After Poverty, Women Coach Others on Survival

Poverty rates are rising in the United States and the burden on women is rising too. Diane Dujon and Dottie Stevens are two who escaped. Now the Boston women who pushed themselves over the poverty line are working to help others do the same.

Diane Dujon (left) and Dottie Stevens

BOSTON (WOMENSENEWS)--She was only 20 years old, a single mother who had been sleeping in her car with her 3-year-old. She had no money and no family support.

When the welfare case worker told her to get a job, she lost it, retorting that maybe the case worker ought to try sleeping in the car with a child and then hitting the pavement to look for work.

That was when Terri Hinton stepped in.

As a Survivors, Inc. advocate for poor women, Hinton, 37, keeps vigil at the Department of Transitional Assistance here. She hands out copies of the grassroots group's quarterly newspaper, Survival News.

The organization and its publication take aim at issues concerned with poverty and welfare survival and seek to provide a voice for "low-no-income" women. The circulation is small, sometimes as few as 1,000 copies if that is all the budget will allow. But the goal is large: teaching women on welfare about their rights.
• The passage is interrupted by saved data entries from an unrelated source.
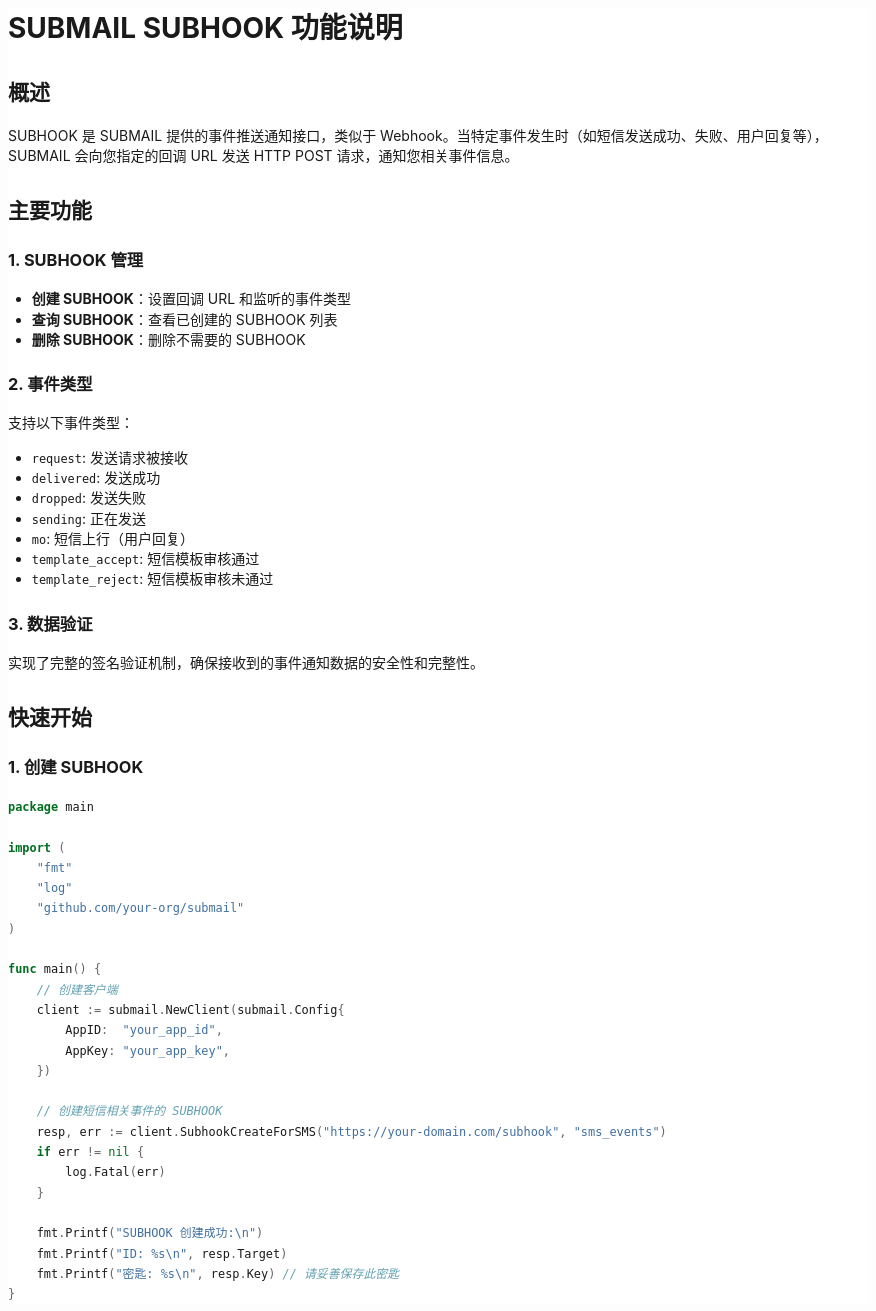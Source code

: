 # SUBMAIL SUBHOOK 功能说明

## 概述

SUBHOOK 是 SUBMAIL 提供的事件推送通知接口，类似于 Webhook。当特定事件发生时（如短信发送成功、失败、用户回复等），SUBMAIL 会向您指定的回调 URL 发送 HTTP POST 请求，通知您相关事件信息。

## 主要功能

### 1. SUBHOOK 管理
- **创建 SUBHOOK**：设置回调 URL 和监听的事件类型
- **查询 SUBHOOK**：查看已创建的 SUBHOOK 列表
- **删除 SUBHOOK**：删除不需要的 SUBHOOK

### 2. 事件类型
支持以下事件类型：
- `request`: 发送请求被接收
- `delivered`: 发送成功
- `dropped`: 发送失败
- `sending`: 正在发送
- `mo`: 短信上行（用户回复）
- `template_accept`: 短信模板审核通过
- `template_reject`: 短信模板审核未通过

### 3. 数据验证
实现了完整的签名验证机制，确保接收到的事件通知数据的安全性和完整性。

## 快速开始

### 1. 创建 SUBHOOK

```go
package main

import (
    "fmt"
    "log"
    "github.com/your-org/submail"
)

func main() {
    // 创建客户端
    client := submail.NewClient(submail.Config{
        AppID:  "your_app_id",
        AppKey: "your_app_key",
    })

    // 创建短信相关事件的 SUBHOOK
    resp, err := client.SubhookCreateForSMS("https://your-domain.com/subhook", "sms_events")
    if err != nil {
        log.Fatal(err)
    }

    fmt.Printf("SUBHOOK 创建成功:\n")
    fmt.Printf("ID: %s\n", resp.Target)
    fmt.Printf("密匙: %s\n", resp.Key) // 请妥善保存此密匙
}
```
As she distributed newspapers at the offices of the Department of Transitional Assistance, Hinton found the 20-year-old fuming at her caseworker's desk. Hinton interjected to tell the young woman that she and her child had a right to a place in an emergency shelter. She explained that the case worker was obligated to find a space for them both.
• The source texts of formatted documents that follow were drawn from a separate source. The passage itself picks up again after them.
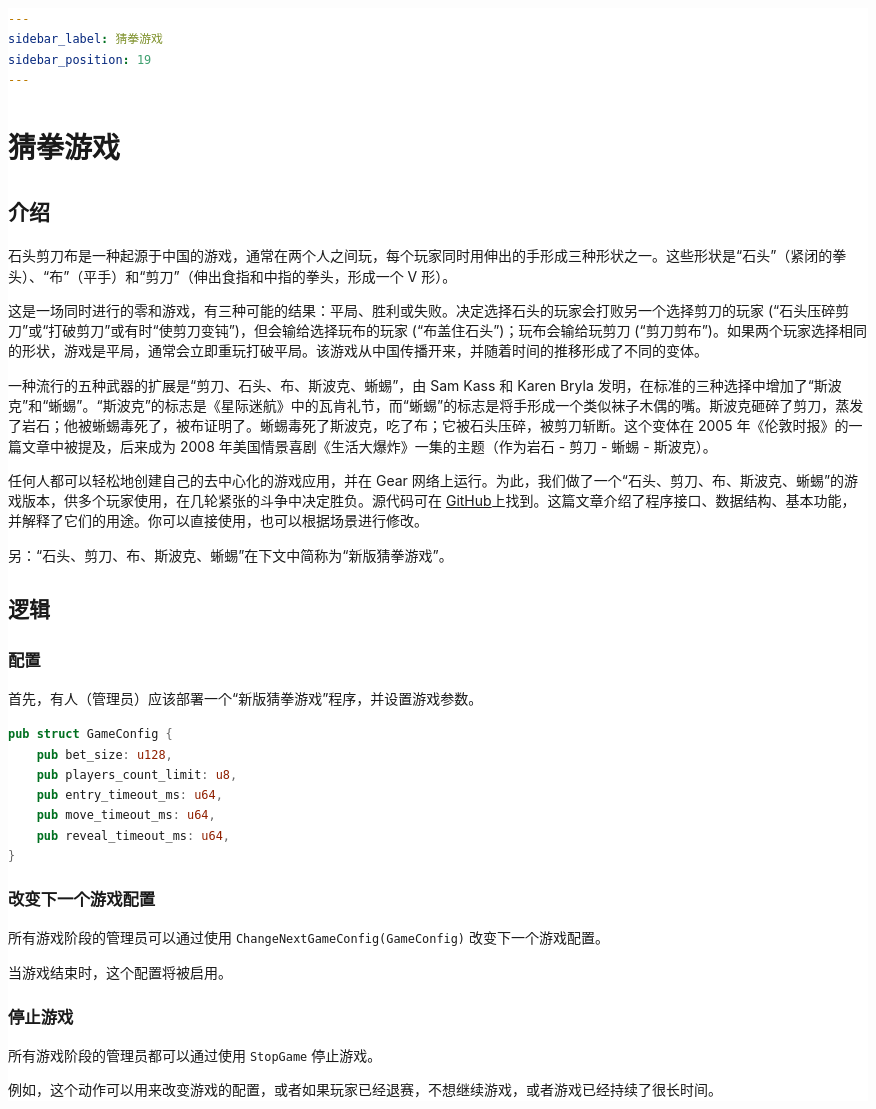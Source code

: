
 ```yaml
---
sidebar_label: 猜拳游戏
sidebar_position: 19
---
```


# 猜拳游戏

## 介绍

石头剪刀布是一种起源于中国的游戏，通常在两个人之间玩，每个玩家同时用伸出的手形成三种形状之一。这些形状是“石头”（紧闭的拳头）、“布”（平手）和“剪刀”（伸出食指和中指的拳头，形成一个 V 形）。

这是一场同时进行的零和游戏，有三种可能的结果：平局、胜利或失败。决定选择石头的玩家会打败另一个选择剪刀的玩家 (“石头压碎剪刀”或“打破剪刀”或有时“使剪刀变钝”)，但会输给选择玩布的玩家 (“布盖住石头”)；玩布会输给玩剪刀 (“剪刀剪布”)。如果两个玩家选择相同的形状，游戏是平局，通常会立即重玩打破平局。该游戏从中国传播开来，并随着时间的推移形成了不同的变体。

一种流行的五种武器的扩展是“剪刀、石头、布、斯波克、蜥蜴”，由 Sam Kass 和 Karen Bryla 发明，在标准的三种选择中增加了“斯波克”和“蜥蜴”。“斯波克”的标志是《星际迷航》中的瓦肯礼节，而“蜥蜴”的标志是将手形成一个类似袜子木偶的嘴。斯波克砸碎了剪刀，蒸发了岩石；他被蜥蜴毒死了，被布证明了。蜥蜴毒死了斯波克，吃了布；它被石头压碎，被剪刀斩断。这个变体在 2005 年《伦敦时报》的一篇文章中被提及，后来成为 2008 年美国情景喜剧《生活大爆炸》一集的主题（作为岩石 - 剪刀 - 蜥蜴 - 斯波克）。

任何人都可以轻松地创建自己的去中心化的游戏应用，并在 Gear 网络上运行。为此，我们做了一个“石头、剪刀、布、斯波克、蜥蜴”的游戏版本，供多个玩家使用，在几轮紧张的斗争中决定胜负。源代码可在 [GitHub](https://github.com/gear-foundation/dapps-rock-paper-scissors)上找到。这篇文章介绍了程序接口、数据结构、基本功能，并解释了它们的用途。你可以直接使用，也可以根据场景进行修改。

另：“石头、剪刀、布、斯波克、蜥蜴”在下文中简称为“新版猜拳游戏”。

## 逻辑

### 配置

首先，有人（管理员）应该部署一个“新版猜拳游戏”程序，并设置游戏参数。

```rust
pub struct GameConfig {
    pub bet_size: u128,
    pub players_count_limit: u8,
    pub entry_timeout_ms: u64,
    pub move_timeout_ms: u64,
    pub reveal_timeout_ms: u64,
}
```
### 改变下一个游戏配置

所有游戏阶段的管理员可以通过使用 `ChangeNextGameConfig(GameConfig)` 改变下一个游戏配置。

当游戏结束时，这个配置将被启用。

### 停止游戏

所有游戏阶段的管理员都可以通过使用 `StopGame` 停止游戏。

例如，这个动作可以用来改变游戏的配置，或者如果玩家已经退赛，不想继续游戏，或者游戏已经持续了很长时间。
"The case worker gave me a dirty look, like, who are you?" said Hinton. "But that is the law."

Once she was certain the young woman and her child would sleep in a safe place that night, Hinton left the welfare office.

"That's what we do in my organization," Hinton said. "We encourage each other to keep fighting for each other, and for the cause, for poor people. Somebody has to do it. Somebody has to keep up this fight."

It Began With Two Women on Welfare

Survivors, Inc.--an organization of only two dozen women--took root more than 20 years ago when Diane Dujon and Dottie Stevens met at a University of Massachusetts-Boston program designed to help women on welfare earn college degrees.

At the time, Stevens and Dujon were enrolled in the College of Public and Community Service. Neither woman could have foreseen the relationship that would follow.

Stevens, now 63, was an eighth-grade dropout who had never had an African American acquaintance before she met Dujon, 58. She had studied at Boston's Northeastern University before her money ran out. She had taken business classes, hoping she could become "a crackerjack secretary."

Both signed up for a class called Basic Organizing.

"I thought it meant organizing an office," Stevens said. "I didn't have any other aspirations because I didn't know there were any other aspirations to have."

Both were single mothers living on public assistance. In the class, they researched poverty back to Elizabethan England. Stevens said that the more they learned about economic history, the madder they got.

"We realized it was not our fault that we were poor," Stevens said.

"Every time we heard something we didn't like, we'd be down at the Statehouse, protesting, finding out who was with us and who was not," Dujon said. "We really got in to battling for economic justice."

'Poverty Works for Me'

Along with a deep friendship, they developed a catch-phrase: "Poverty works for me."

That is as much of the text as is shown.